─── Records ───
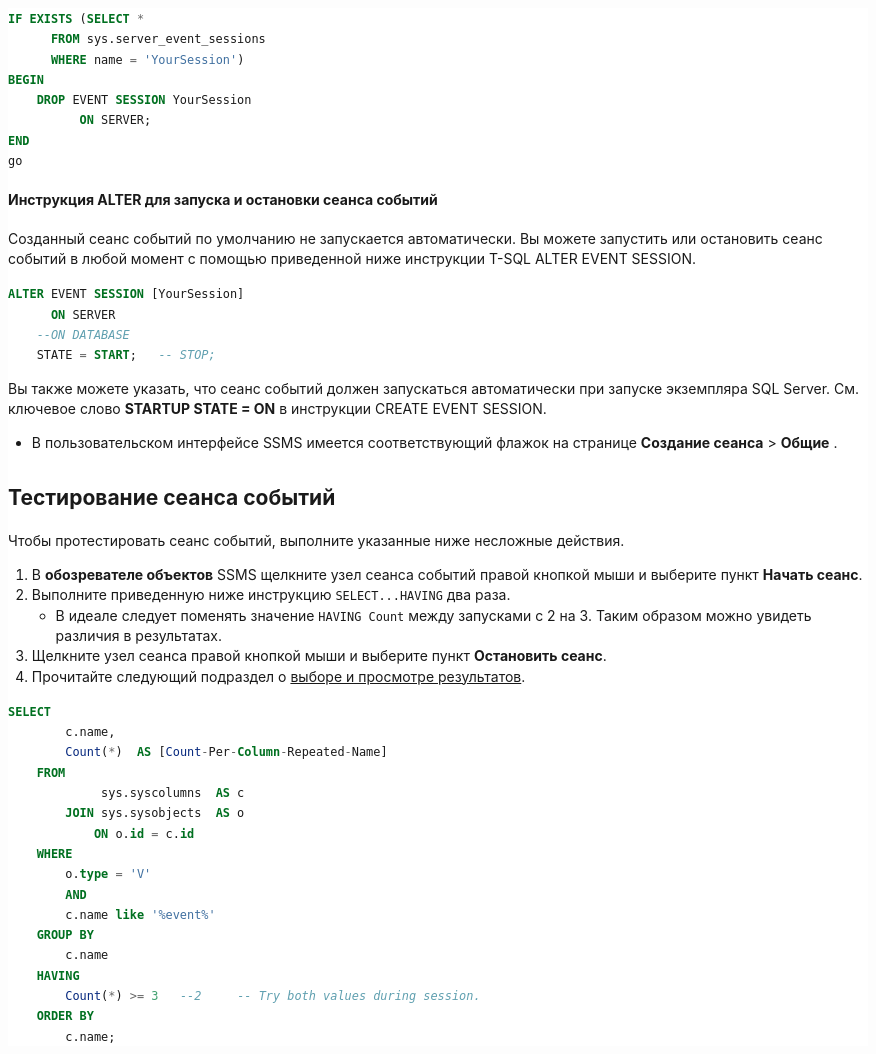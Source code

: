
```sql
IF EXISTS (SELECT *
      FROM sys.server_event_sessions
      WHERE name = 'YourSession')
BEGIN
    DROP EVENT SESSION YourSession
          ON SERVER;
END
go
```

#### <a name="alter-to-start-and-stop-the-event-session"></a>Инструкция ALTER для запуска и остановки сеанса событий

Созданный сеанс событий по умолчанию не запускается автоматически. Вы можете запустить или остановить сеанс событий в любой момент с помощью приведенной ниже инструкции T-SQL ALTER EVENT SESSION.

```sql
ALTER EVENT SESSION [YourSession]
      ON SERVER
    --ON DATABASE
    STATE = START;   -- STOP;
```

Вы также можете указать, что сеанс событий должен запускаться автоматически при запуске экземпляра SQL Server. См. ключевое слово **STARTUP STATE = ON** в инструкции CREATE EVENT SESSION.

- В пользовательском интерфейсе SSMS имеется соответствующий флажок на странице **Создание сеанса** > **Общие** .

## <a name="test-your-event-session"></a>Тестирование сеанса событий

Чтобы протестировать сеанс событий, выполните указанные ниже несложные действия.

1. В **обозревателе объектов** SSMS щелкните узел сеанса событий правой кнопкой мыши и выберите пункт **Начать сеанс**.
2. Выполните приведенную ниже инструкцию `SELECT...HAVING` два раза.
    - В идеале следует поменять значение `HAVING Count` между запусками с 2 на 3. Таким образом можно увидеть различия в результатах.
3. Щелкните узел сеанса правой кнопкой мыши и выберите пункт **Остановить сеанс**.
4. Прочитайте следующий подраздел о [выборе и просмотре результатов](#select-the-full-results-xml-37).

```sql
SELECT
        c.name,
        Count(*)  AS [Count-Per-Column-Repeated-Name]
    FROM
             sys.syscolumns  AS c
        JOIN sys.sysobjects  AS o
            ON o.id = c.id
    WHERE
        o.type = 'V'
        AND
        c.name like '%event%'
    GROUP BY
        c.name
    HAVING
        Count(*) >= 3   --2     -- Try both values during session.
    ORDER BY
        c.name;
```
───
─── Records ───
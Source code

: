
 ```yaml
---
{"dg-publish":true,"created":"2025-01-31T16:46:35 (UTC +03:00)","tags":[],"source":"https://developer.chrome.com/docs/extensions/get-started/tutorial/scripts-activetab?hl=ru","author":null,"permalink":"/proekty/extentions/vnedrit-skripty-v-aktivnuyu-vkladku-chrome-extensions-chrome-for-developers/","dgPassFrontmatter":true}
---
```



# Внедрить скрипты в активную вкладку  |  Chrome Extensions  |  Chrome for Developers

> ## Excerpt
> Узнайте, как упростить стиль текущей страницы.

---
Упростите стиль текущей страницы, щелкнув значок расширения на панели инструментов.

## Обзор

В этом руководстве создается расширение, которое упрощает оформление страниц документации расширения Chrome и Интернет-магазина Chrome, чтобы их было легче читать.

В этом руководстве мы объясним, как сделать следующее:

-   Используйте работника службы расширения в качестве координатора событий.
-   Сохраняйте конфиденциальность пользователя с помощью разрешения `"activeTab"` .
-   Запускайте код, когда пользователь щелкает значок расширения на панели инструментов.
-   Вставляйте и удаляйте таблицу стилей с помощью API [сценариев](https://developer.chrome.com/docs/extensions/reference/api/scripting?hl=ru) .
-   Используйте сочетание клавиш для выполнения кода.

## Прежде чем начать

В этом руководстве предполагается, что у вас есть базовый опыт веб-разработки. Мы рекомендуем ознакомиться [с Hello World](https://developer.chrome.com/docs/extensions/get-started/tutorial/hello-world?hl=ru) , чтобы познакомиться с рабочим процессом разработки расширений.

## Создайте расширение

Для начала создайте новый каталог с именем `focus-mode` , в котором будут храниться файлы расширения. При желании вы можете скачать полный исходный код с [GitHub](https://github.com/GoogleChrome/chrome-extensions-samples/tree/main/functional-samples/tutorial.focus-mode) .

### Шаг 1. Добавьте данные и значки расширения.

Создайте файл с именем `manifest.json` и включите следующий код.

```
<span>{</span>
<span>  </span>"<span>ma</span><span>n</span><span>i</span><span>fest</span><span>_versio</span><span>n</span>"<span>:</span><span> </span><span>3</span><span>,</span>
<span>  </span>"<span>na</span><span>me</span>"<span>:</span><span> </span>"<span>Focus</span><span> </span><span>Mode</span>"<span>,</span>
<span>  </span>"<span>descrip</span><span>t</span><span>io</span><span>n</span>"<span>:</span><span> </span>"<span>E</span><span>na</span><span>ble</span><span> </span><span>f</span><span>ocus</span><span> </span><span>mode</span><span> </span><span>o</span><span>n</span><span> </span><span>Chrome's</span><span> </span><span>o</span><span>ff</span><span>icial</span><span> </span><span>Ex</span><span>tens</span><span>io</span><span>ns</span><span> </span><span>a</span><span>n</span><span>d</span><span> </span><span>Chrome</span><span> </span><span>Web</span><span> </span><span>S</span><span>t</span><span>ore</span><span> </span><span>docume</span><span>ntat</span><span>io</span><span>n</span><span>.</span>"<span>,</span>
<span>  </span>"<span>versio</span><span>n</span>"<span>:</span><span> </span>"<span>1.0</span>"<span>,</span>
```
───
─── Records ───
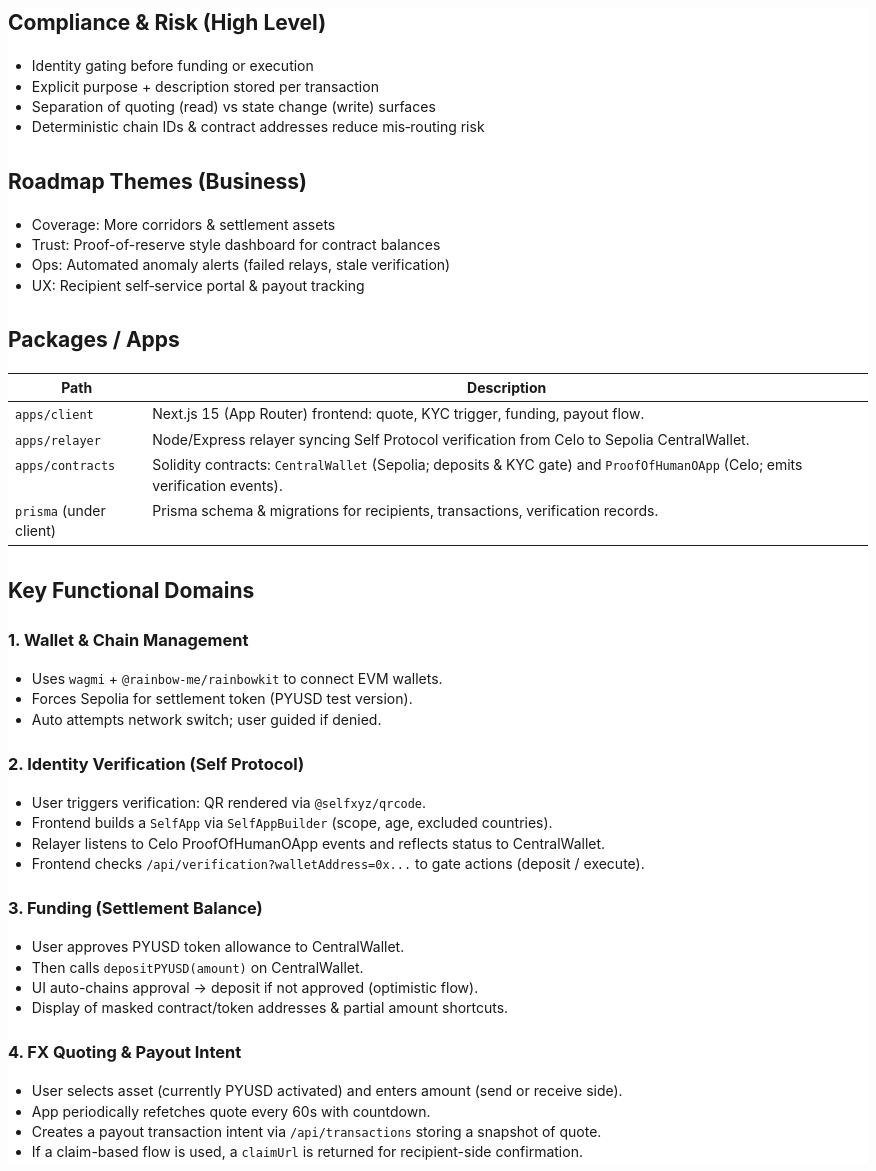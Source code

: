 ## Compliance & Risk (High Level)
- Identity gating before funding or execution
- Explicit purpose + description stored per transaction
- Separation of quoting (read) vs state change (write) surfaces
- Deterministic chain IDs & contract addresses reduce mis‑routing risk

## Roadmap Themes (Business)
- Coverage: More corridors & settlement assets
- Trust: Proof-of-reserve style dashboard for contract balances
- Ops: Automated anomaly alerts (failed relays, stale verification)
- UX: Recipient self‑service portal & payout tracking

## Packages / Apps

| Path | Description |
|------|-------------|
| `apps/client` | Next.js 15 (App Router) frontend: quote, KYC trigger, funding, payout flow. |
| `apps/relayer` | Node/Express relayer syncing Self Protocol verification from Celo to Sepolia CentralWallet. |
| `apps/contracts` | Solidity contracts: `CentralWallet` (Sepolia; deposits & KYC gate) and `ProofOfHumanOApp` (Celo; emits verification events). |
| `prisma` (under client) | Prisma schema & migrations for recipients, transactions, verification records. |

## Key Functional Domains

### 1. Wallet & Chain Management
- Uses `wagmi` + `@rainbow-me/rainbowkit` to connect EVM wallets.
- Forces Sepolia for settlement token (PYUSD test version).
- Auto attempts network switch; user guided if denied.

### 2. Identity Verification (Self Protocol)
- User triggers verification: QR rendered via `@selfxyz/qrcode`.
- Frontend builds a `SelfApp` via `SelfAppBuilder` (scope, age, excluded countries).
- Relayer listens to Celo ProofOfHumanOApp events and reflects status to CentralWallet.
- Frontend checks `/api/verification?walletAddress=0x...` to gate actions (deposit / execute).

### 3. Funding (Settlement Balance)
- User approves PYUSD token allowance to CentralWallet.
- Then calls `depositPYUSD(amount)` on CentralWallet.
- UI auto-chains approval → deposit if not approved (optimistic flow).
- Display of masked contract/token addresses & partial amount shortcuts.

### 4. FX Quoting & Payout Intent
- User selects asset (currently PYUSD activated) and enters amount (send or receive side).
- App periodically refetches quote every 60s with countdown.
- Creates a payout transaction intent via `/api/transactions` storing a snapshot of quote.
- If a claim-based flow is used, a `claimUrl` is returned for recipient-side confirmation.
───
- **What this task involves**
Figure out how many lines of the listing above include "помощью"; the answer is that number alone.

- **Written response**
3